Records from a data source:
——————————

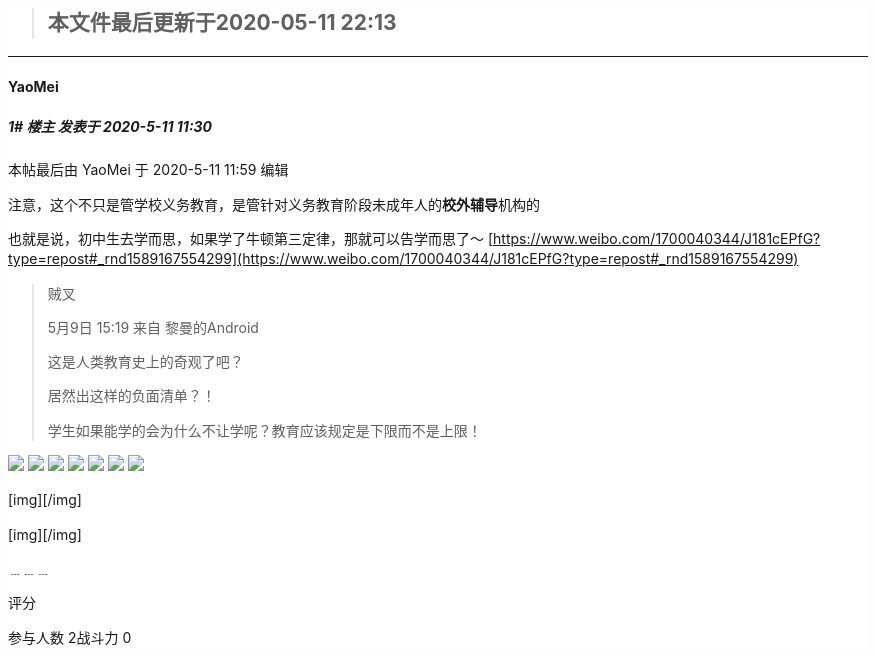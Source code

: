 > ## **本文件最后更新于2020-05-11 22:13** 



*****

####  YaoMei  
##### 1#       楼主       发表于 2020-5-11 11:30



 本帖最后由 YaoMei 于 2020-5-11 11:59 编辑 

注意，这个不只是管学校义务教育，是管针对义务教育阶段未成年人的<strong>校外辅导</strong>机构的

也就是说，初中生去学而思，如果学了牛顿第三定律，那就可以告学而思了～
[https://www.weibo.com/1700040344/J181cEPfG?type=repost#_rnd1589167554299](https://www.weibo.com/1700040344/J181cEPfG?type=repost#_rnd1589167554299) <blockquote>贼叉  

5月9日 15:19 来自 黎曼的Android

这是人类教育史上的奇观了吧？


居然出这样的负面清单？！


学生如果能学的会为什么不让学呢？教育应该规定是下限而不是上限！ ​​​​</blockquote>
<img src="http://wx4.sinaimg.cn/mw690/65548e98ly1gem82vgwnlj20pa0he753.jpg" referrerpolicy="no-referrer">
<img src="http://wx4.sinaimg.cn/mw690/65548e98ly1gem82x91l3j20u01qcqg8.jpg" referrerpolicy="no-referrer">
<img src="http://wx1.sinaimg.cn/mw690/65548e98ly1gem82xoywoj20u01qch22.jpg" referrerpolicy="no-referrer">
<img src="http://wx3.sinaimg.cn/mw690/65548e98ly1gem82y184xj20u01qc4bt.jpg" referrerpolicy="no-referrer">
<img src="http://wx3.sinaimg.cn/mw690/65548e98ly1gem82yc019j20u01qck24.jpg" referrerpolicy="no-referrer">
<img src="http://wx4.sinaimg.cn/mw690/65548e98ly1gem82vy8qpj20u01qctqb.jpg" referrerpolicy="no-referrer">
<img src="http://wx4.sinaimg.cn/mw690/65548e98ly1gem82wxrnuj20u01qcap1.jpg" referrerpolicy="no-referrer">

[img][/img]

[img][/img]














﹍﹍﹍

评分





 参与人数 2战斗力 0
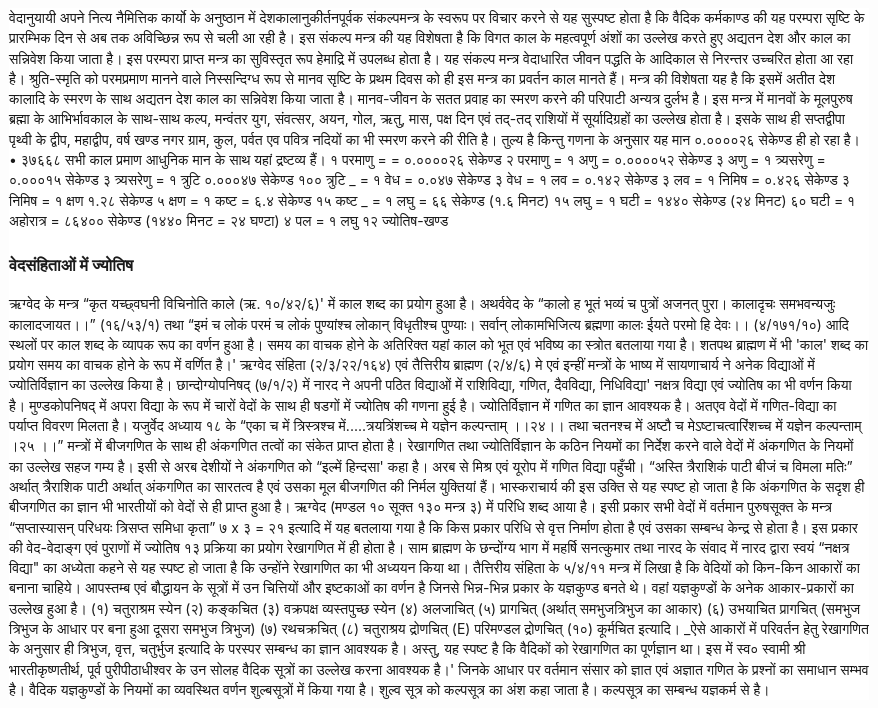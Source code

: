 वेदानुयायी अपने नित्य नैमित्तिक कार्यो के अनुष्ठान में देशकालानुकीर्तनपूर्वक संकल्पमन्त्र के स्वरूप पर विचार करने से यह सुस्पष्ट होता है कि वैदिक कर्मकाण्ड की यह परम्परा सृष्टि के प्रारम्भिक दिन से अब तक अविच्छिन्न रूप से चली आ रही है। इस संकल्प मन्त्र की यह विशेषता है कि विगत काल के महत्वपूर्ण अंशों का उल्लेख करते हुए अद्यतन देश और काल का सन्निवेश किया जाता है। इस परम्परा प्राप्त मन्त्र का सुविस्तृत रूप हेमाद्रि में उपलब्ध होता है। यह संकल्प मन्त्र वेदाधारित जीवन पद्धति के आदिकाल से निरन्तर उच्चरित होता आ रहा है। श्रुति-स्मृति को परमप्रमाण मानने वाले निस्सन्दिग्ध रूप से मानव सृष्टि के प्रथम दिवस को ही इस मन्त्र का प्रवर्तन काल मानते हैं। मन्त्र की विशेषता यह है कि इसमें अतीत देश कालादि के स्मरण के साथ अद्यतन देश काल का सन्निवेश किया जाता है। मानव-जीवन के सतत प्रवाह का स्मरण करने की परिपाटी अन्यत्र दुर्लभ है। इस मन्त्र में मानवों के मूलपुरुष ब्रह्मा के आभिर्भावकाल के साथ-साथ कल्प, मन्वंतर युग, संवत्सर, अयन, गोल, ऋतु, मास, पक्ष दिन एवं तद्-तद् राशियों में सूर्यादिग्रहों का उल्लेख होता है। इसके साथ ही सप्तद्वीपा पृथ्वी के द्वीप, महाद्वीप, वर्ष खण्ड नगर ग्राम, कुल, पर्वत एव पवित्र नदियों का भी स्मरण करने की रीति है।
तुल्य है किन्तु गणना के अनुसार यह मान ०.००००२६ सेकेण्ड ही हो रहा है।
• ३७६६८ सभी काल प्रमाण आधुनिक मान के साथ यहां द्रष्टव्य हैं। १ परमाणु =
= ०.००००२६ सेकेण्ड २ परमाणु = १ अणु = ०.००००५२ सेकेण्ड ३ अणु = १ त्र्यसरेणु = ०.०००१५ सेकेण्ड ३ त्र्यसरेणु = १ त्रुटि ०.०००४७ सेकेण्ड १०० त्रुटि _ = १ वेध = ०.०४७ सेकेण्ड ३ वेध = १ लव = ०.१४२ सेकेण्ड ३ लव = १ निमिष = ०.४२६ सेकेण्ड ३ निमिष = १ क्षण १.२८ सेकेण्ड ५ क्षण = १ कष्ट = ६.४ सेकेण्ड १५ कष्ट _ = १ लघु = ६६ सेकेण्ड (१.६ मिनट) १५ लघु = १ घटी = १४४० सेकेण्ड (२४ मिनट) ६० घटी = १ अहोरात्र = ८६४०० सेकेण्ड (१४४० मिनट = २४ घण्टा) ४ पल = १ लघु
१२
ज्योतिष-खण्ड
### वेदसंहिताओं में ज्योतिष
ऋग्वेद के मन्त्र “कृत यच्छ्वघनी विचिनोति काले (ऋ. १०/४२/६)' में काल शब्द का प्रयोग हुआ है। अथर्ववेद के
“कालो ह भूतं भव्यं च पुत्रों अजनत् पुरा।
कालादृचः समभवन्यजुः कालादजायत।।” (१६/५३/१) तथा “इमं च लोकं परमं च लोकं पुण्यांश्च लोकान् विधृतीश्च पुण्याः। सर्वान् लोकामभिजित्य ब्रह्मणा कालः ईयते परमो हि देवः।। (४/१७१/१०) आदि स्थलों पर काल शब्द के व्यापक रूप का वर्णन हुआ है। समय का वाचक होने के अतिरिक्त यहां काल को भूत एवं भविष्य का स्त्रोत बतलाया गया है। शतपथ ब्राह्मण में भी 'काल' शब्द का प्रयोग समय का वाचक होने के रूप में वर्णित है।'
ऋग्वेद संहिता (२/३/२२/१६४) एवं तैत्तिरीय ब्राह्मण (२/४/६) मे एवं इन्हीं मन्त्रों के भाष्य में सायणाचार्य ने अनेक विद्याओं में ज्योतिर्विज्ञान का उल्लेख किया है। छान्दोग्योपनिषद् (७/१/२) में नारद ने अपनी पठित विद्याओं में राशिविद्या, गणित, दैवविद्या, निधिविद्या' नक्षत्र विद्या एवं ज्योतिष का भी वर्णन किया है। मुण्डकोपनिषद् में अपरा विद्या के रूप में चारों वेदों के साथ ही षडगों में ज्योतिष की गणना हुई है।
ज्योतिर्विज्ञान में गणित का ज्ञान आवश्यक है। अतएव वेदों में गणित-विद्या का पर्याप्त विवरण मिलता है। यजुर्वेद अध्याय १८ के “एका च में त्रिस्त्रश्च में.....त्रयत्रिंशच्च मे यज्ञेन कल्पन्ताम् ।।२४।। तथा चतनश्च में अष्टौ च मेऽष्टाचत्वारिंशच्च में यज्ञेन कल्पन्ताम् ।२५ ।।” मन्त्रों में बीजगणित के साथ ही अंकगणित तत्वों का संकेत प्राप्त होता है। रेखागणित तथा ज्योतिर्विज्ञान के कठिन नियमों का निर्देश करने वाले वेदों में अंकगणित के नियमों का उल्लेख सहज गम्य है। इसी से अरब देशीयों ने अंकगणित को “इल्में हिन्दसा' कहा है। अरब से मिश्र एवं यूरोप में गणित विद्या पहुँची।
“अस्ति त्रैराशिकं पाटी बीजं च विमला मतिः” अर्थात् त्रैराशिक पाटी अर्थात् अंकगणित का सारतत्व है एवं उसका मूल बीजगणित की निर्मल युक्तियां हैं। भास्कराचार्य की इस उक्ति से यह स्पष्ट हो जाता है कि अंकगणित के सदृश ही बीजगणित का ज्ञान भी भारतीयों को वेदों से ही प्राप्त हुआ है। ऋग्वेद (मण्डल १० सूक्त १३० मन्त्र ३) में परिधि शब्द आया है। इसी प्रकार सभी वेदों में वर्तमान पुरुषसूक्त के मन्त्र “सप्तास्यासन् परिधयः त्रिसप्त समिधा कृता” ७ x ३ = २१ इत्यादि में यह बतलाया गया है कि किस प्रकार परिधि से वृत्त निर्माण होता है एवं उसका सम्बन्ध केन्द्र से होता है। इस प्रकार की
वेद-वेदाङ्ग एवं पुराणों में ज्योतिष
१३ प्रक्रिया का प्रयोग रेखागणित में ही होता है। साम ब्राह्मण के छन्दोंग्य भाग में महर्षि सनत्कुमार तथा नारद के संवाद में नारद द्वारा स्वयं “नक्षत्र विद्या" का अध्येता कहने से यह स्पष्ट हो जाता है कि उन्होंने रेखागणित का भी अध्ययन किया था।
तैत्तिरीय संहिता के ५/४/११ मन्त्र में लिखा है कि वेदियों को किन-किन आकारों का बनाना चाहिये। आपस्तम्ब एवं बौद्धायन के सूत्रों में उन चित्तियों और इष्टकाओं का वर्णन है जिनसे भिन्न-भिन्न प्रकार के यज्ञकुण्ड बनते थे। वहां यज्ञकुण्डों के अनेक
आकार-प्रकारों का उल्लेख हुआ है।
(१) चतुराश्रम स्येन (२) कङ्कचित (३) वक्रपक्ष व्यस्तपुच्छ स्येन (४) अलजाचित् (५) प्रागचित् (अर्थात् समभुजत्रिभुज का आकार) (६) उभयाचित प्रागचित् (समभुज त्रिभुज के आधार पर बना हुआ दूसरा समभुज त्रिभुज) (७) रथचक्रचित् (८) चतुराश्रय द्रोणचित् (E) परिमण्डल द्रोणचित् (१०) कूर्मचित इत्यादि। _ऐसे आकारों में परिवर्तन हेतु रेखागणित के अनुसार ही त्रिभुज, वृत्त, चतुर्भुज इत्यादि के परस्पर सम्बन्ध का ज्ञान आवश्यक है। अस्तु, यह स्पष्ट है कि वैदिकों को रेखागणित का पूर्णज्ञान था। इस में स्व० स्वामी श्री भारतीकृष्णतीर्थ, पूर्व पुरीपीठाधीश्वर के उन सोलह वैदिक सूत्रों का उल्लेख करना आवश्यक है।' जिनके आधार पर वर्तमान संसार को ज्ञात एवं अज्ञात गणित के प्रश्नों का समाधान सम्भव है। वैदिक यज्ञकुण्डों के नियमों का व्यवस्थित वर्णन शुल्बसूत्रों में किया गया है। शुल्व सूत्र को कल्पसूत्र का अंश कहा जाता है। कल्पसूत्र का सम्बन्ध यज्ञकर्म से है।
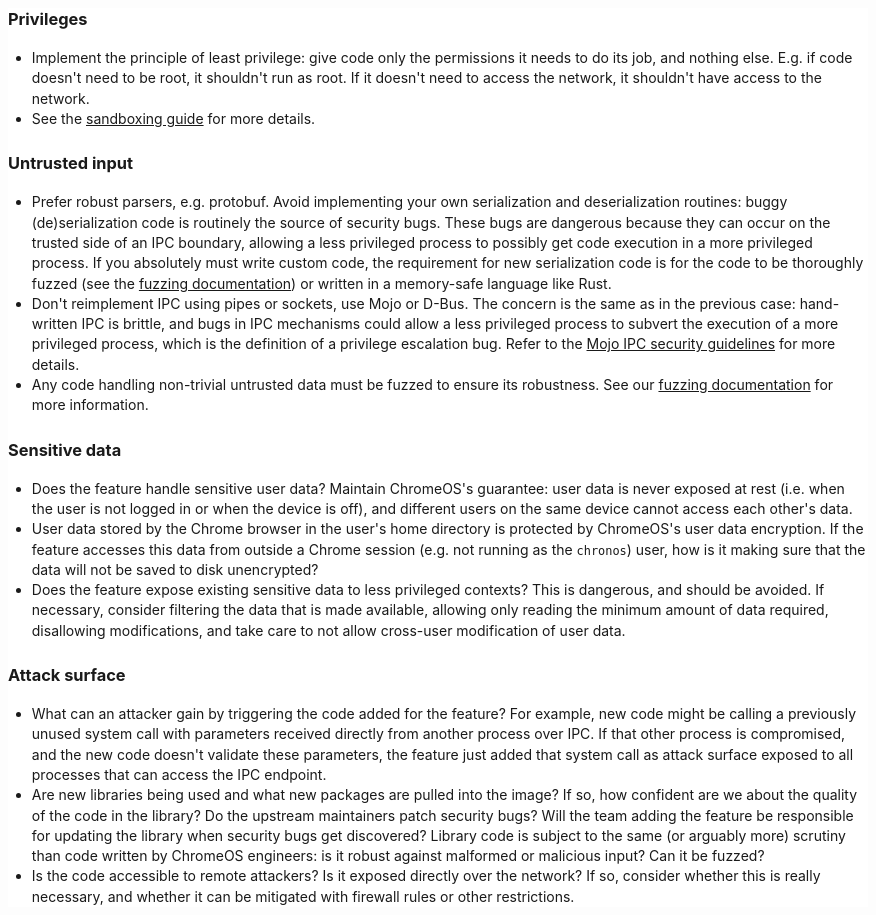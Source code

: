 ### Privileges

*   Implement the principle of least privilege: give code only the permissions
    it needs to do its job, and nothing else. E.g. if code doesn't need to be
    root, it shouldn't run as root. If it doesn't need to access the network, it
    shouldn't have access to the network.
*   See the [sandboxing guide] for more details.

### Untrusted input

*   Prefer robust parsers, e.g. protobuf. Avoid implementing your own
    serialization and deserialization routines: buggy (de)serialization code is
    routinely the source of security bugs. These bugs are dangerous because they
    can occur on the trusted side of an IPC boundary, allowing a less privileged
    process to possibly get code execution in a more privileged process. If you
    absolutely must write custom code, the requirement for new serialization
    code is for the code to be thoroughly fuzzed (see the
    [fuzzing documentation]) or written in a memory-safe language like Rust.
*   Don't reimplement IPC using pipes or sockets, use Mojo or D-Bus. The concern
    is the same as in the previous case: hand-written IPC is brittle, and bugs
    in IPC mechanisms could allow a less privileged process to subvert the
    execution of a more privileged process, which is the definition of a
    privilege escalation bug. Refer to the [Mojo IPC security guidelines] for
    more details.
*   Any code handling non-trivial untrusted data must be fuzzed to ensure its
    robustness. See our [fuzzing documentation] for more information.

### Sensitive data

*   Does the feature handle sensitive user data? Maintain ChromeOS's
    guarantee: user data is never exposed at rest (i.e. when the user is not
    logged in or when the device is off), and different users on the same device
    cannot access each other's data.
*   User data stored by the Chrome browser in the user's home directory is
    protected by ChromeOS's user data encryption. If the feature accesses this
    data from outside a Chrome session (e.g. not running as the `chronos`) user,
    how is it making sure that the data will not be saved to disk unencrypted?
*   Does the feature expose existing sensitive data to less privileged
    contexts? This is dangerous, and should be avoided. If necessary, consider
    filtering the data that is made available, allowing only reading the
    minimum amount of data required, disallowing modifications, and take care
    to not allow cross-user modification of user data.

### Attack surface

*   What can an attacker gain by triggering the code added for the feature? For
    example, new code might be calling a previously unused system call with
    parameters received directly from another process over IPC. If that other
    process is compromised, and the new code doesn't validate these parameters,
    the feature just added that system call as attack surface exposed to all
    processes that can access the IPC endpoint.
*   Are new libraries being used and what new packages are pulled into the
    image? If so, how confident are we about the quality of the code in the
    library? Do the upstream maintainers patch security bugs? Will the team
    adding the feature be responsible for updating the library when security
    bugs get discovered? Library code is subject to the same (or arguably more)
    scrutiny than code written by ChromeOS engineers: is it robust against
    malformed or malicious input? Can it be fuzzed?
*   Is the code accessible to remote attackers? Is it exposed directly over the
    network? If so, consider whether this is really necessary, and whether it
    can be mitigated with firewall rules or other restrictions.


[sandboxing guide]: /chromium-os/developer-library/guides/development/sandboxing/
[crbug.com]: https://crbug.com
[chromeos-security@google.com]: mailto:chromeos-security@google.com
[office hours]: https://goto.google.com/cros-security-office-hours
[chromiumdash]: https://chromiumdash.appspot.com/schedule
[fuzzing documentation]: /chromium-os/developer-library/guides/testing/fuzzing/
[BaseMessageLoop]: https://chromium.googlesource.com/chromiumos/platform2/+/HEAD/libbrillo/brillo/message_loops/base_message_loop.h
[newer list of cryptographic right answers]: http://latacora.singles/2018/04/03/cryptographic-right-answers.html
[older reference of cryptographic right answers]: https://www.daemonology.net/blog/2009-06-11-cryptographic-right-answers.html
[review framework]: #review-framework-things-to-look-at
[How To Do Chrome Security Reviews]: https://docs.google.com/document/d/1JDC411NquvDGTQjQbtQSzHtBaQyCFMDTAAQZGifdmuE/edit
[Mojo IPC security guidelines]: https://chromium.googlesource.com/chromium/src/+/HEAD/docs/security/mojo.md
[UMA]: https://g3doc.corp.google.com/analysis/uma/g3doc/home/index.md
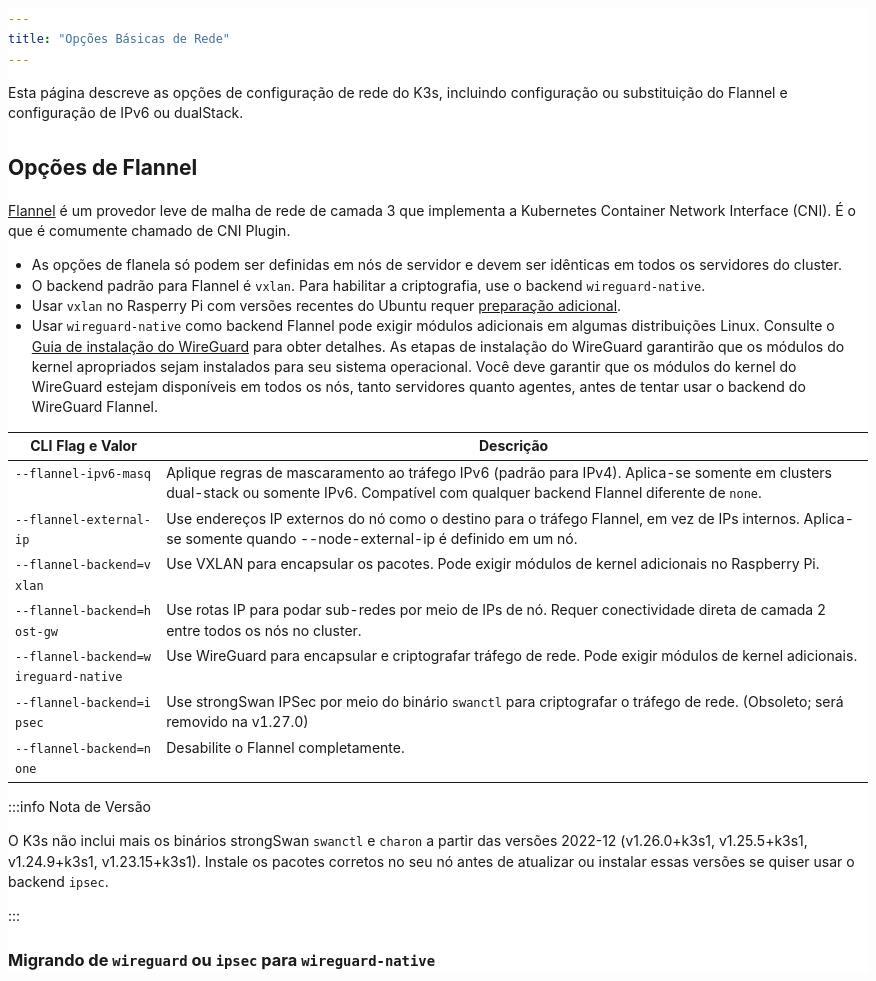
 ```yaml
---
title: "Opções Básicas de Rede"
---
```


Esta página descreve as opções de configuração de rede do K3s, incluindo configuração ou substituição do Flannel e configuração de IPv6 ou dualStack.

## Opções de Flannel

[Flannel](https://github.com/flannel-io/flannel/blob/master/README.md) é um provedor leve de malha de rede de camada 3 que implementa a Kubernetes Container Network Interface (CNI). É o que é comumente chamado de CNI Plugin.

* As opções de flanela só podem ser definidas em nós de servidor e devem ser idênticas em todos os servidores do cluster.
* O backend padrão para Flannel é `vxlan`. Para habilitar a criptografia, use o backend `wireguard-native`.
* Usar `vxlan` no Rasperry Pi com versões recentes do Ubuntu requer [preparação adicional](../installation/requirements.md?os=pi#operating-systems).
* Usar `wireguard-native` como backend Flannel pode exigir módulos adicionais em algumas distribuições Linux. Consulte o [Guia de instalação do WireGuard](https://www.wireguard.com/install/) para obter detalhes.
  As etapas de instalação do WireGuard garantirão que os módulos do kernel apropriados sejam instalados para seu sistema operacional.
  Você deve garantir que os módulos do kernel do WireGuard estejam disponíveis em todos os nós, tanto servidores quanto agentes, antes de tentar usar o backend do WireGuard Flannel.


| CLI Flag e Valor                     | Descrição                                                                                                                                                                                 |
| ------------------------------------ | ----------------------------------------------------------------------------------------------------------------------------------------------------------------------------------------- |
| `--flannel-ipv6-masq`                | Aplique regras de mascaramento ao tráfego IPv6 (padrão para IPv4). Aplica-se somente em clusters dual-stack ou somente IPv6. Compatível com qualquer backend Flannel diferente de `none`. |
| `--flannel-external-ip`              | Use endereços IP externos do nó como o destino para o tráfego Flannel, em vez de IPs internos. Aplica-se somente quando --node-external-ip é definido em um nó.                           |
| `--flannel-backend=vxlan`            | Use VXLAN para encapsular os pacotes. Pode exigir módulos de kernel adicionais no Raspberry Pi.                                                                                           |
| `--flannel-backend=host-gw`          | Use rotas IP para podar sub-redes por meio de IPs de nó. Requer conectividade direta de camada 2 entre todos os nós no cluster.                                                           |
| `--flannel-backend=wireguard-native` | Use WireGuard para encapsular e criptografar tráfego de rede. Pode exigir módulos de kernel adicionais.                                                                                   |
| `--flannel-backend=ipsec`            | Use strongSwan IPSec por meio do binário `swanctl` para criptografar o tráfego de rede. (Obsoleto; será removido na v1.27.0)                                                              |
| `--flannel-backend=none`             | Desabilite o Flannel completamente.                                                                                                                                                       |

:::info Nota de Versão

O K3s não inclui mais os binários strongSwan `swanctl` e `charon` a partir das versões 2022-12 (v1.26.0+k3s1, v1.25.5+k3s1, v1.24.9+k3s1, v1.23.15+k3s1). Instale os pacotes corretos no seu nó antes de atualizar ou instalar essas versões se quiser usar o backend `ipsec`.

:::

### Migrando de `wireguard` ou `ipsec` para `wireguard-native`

——————————

(Exercise details):
In the entries above, every line from the line with "[How To Do Chrome" to the line with "Esta página descreve" is to be printed exactly, with both ends included and pictures excluded.

(Task result):
[How To Do Chrome Security Reviews]: https://docs.google.com/document/d/1JDC411NquvDGTQjQbtQSzHtBaQyCFMDTAAQZGifdmuE/edit
[Mojo IPC security guidelines]: https://chromium.googlesource.com/chromium/src/+/HEAD/docs/security/mojo.md
[UMA]: https://g3doc.corp.google.com/analysis/uma/g3doc/home/index.md
 ```yaml
---
title: "Opções Básicas de Rede"
---
```


Esta página descreve as opções de configuração de rede do K3s, incluindo configuração ou substituição do Flannel e configuração de IPv6 ou dualStack.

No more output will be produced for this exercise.